Workforce Singapore

Agency overview
- Formed: 17 September 2003; 22 years ago (as Workforce Development Agency) 4 October 2016; 9 years ago (as Workforce Singapore)
- Preceding agency: Skills and Workforce Development Agency (SWDA);
- Headquarters: 1 Paya Lebar Link, #08-08 PLQ 2 Paya Lebar Quarter, Singapore 408533;
- Agency executives: Mr Chew Hock Yong, Chairman; Dilys Boey, Chief Executive;
- Parent agency: Ministry of Manpower
- Website: www.wsg.gov.sg, www.mycareersfuture.gov.sg
- Agency ID: T08GB0060H

= Workforce Singapore =

Government agency in Singapore

Workforce Singapore (WSG) is a statutory board under the Ministry of Manpower of the Government of Singapore. It was originally founded in 2003 as the Workforce Development Agency (WDA). In 2016, the WDA was renamed the Workforce Singapore Agency, and some of its functions were transferred to the new SkillsFuture Singapore Agency. In 2026, it merged with SkillsFuture Singapore to form the Skills and Workforce Development Agency (SWDA).

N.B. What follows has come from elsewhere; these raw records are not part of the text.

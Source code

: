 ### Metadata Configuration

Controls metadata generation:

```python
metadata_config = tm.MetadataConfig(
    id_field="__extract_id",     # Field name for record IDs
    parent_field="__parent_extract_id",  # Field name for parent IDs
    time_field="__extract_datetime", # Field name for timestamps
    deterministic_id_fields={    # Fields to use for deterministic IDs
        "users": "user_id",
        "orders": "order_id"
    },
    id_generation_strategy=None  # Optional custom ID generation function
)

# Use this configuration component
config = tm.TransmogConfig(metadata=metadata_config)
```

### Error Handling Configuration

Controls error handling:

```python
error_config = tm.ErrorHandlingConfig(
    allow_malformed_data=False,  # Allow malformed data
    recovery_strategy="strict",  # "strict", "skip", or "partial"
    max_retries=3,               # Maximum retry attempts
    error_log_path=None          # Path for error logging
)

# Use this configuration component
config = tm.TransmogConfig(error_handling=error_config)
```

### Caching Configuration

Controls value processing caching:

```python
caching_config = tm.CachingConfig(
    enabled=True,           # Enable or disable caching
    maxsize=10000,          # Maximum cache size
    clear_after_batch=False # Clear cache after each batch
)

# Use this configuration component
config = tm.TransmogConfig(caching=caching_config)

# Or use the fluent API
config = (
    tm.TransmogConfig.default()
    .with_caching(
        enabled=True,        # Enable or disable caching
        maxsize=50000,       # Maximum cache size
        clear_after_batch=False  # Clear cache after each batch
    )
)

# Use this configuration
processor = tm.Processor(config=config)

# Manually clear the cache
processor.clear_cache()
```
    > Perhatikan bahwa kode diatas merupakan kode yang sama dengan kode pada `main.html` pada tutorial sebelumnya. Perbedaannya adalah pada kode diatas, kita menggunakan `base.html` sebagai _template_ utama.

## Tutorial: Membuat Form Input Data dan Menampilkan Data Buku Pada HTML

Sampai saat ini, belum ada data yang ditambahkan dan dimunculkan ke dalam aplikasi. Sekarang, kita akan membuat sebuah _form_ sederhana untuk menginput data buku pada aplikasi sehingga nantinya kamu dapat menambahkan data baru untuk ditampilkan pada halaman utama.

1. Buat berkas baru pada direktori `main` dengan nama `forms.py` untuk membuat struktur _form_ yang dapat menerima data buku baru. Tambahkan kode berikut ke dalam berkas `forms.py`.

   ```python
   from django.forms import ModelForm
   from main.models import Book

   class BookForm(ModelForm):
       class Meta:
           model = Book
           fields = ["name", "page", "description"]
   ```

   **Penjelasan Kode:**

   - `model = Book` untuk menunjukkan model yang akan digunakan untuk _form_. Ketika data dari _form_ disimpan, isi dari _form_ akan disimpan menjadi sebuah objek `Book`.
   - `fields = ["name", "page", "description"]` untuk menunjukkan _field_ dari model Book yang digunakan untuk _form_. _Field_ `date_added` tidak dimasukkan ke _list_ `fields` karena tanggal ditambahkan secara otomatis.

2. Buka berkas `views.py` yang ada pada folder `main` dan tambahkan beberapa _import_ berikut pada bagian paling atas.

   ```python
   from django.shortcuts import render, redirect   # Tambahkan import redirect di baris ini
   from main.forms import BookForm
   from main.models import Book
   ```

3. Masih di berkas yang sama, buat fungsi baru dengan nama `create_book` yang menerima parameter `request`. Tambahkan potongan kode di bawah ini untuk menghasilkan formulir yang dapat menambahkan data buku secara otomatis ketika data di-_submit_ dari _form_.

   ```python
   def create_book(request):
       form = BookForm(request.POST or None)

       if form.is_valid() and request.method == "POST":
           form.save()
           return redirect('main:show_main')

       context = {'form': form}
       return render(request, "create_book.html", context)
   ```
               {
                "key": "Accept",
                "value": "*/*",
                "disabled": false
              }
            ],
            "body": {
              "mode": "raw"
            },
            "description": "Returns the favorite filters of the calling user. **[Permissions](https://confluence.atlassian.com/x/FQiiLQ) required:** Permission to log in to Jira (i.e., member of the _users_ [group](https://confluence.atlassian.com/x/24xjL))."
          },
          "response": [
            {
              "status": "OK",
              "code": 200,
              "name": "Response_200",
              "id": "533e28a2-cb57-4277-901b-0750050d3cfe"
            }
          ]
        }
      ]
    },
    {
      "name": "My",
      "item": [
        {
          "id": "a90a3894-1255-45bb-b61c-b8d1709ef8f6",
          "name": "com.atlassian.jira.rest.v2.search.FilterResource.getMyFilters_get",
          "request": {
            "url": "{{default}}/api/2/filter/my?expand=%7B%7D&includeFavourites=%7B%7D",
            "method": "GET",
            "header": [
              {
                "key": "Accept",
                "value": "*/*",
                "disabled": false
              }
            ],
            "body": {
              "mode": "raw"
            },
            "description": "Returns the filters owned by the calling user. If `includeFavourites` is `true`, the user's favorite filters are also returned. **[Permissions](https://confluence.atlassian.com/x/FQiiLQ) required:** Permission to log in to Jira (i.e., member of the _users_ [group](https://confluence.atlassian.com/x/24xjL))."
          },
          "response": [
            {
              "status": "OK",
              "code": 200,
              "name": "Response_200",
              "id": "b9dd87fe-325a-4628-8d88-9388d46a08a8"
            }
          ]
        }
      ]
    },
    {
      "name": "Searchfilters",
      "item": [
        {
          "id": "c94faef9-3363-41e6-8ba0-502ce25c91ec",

During the worldwide COVID-19 pandemic in 2020, when many Singapore citizens and Permanent Residents lost their jobs due to the closure of businesses, Workforce Singapore played a vital part in career-coaching the people of Singapore into transitioning into essential industries. For example, it helped by organising resume-crafting services both over the phone and in person with unemployed job-seekers, and it had a website that consolidated career resources, training programmes, as well as job openings.

In April 2018, Workforce Singapore launched MyCareersFuture (mycareersfuture.gov.sg), a digital job portal developed in collaboration with GovTech Singapore to replace the previous "Jobs Bank." The platform was designed to shift the local employment landscape toward a skills-based matching approach. Utilizing an AI-powered "Job-to-Skills" matching engine, it helps Singapore Citizens and Permanent Residents identify relevant roles based on their specific competencies and highlights potential skills gaps for upskilling. The portal also features CareersFinder, a data-driven tool that provides personalized career path recommendations and facilitates access to government initiatives, such as the Career Conversion Programme (CCP).

On 24 June 2026, the Ministry of Manpower announced that the Skills and Workforce Development Agency (SWDA), a new statutory board under the ministry, would be established on 1 July 2026 through the merger of SkillsFuture Singapore (SSG) and Workforce Singapore (WSG).